The advantages both formats provide is the chance the group has to visit with each other over a meal. This becomes an excellent way to establish a sense of community and a more relaxed and informal atmosphere. The limitation of both Alpha and Beginnings is trying to contain the whole of the Christian faith into a classroom model, as something that is just taught, heard, and discussed. This shortcoming can be improved by incorporating Christian practices and group experiences outside of the sessions. Why? Because the faith and tradition is not only contained in words, but also in doing it.
Both experiences are intended to be longer than your typical 6-8 week block for short term studies. Alpha stresses the importance of going the distance of 12 weeks plus the Holy Spirit overnight or day long retreat, while Beginnings is a shorter 12 weeks (or 9 weeks with an overnight or day long retreat).
There's a sense in which Alpha asks participants to complete the entire course before making a faith decision for Christ, and, as such, to do so methodically, somewhat logically. Alpha, written in 1993, is more modernist in outlook. That is, it assumes that all things, including Christian faith, can be thought-through and understood rationally. Alpha uses its many Bible references as an evangelical tool to lead to conversion and persuade the participants of the truth of Christ. In this sense, it is not unlike the many Bible tracts of my youth, except on a more sophisticated and developed level.

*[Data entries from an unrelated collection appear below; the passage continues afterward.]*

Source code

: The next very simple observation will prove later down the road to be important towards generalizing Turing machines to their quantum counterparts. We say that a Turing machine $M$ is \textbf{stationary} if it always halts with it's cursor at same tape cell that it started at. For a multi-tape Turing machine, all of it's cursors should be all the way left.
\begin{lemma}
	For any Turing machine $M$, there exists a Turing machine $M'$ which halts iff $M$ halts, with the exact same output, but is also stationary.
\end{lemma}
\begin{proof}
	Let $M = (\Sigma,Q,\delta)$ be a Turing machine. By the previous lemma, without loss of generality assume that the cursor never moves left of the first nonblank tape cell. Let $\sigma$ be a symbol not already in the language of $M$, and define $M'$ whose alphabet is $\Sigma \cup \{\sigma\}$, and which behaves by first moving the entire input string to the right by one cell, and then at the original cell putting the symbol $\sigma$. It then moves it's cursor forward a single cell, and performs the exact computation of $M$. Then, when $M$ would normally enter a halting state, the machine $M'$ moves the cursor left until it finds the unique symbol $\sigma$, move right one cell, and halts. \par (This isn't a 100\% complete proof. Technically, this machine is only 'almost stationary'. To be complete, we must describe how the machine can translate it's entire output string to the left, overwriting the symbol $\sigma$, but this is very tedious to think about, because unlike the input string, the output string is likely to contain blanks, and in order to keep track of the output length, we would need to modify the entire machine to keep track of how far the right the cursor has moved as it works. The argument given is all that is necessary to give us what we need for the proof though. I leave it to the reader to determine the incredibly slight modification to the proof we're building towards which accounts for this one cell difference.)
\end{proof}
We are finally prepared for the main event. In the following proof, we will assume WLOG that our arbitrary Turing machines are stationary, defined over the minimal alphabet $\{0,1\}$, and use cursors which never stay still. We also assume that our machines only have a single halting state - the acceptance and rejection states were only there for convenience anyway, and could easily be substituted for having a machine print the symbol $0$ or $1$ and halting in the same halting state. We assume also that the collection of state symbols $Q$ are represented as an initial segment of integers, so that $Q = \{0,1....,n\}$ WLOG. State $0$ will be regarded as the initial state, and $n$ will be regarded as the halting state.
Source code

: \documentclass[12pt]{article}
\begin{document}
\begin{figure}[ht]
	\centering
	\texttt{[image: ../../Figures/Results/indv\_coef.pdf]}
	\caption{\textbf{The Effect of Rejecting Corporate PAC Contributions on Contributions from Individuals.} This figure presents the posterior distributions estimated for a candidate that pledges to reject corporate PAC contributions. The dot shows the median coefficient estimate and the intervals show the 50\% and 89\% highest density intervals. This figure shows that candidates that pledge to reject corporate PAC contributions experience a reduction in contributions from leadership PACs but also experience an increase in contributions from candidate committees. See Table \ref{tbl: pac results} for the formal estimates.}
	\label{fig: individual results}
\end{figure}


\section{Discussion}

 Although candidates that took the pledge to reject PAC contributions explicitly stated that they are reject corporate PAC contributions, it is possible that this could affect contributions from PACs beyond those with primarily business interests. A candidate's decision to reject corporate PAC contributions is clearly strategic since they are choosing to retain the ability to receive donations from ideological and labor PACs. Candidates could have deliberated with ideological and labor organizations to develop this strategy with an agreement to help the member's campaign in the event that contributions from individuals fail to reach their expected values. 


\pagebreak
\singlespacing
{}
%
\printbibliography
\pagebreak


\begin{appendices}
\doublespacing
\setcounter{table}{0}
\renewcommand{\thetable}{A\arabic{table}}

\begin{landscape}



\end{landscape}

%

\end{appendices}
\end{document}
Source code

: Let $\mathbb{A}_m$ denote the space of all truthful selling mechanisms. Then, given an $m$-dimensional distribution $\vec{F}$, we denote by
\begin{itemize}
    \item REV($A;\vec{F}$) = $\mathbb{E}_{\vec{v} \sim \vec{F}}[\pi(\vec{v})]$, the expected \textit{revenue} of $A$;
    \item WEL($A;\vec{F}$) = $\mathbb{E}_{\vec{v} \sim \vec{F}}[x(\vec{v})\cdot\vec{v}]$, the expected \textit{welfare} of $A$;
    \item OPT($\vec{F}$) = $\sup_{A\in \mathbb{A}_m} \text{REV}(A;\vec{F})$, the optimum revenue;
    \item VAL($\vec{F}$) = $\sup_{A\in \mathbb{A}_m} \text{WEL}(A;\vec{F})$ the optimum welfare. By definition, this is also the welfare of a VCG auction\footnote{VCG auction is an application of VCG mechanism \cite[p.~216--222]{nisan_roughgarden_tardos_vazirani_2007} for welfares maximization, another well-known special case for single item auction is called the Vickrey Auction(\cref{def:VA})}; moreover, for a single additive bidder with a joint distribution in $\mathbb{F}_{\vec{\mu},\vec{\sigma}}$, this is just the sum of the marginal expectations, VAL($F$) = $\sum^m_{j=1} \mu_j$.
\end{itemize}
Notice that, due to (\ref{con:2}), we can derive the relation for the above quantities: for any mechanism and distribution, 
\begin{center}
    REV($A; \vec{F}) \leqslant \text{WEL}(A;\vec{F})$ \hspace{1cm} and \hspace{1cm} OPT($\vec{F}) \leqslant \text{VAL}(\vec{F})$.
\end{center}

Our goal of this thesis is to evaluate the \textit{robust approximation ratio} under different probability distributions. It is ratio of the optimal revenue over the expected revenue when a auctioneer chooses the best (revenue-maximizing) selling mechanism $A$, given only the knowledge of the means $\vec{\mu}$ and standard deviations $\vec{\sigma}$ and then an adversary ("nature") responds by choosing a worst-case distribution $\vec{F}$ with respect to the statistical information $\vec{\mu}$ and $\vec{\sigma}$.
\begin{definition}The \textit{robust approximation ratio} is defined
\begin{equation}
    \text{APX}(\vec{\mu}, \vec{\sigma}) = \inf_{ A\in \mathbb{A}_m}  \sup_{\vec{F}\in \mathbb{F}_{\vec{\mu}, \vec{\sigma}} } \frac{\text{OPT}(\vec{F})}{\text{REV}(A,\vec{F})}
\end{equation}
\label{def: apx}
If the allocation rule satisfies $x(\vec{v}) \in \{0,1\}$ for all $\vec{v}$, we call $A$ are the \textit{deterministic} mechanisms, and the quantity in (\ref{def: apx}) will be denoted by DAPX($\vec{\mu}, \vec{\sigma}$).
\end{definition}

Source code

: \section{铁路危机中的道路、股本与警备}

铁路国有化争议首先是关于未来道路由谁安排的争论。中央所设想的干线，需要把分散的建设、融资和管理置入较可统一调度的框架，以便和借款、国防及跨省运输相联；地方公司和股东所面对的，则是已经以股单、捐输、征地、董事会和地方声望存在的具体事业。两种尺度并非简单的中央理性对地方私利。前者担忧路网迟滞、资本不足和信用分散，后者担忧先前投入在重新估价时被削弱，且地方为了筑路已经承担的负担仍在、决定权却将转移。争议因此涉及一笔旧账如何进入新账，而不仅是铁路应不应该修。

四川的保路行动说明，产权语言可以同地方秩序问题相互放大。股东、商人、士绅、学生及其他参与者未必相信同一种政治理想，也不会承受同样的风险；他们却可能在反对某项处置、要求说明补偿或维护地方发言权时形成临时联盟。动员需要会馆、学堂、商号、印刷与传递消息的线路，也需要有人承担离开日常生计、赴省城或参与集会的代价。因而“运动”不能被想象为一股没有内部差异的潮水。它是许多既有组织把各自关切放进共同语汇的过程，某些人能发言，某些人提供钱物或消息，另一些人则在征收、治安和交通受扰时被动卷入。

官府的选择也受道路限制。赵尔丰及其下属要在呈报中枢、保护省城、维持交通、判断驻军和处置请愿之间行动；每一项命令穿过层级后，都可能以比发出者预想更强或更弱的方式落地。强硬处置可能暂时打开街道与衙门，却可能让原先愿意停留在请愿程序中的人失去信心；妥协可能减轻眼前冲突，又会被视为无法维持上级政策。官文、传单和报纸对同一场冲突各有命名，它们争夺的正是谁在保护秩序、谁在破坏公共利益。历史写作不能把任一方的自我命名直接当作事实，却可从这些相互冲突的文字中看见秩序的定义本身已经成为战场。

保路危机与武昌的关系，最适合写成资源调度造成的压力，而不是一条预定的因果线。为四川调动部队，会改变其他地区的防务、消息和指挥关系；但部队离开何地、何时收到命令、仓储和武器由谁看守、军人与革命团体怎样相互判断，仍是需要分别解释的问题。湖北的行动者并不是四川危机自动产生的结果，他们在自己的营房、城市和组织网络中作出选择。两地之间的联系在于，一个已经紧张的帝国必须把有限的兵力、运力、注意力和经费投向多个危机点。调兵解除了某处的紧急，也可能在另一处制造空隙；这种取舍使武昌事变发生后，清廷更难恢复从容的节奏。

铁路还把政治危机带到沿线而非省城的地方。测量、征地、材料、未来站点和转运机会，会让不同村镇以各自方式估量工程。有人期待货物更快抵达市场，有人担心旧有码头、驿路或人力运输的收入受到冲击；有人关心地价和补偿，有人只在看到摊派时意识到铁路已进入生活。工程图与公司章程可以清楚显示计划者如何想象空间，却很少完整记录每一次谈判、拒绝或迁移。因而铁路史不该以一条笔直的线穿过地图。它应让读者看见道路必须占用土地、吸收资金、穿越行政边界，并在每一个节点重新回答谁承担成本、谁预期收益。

Beginnings (2003) addresses the post-modern experience that truth cannot always be received just from logical deduction. Its approach is more narrative and invites self-reflection. Its use of the Bible is very different from Alpha in that most sessions use one or at most, two stories from the Gospels or Acts from which to develop the sessions. Whereas, Alpha suggests that the seeker will find the truth from hearing it well presented and then thinking on it, Beginnings emphasizes that we find God also as we engage the practices of faith, such as Bible reading, study, prayer, service, and giving. Whereas Alpha encourages our meeting God through personal decision, the theme of Beginnings is that God meets us where we are.
Although I have used both resources with a variety of groups, Beginnings , in my opinion, is more adaptable in introducing others to Christian faith. Beginnings also offers two follow-up studies: Habits of the Heart (on the spiritual practices), and Around the Fire (Christian community). Both of these are good, though I found Around the Fire, with it's focus on Acts 2, more popular with my groups.
Isn't it great that pastors have a choice?! Third option? Yet another possibilty is Rowan Williams' Tokens of Trust, which is a very readable introduction to Christian faith using Bible and the Apostles and Nicene Creeds. Whatever you decide, I think the best time of year to offer these kinds of groups is following the biggest church seasons, such as Lent-Easter.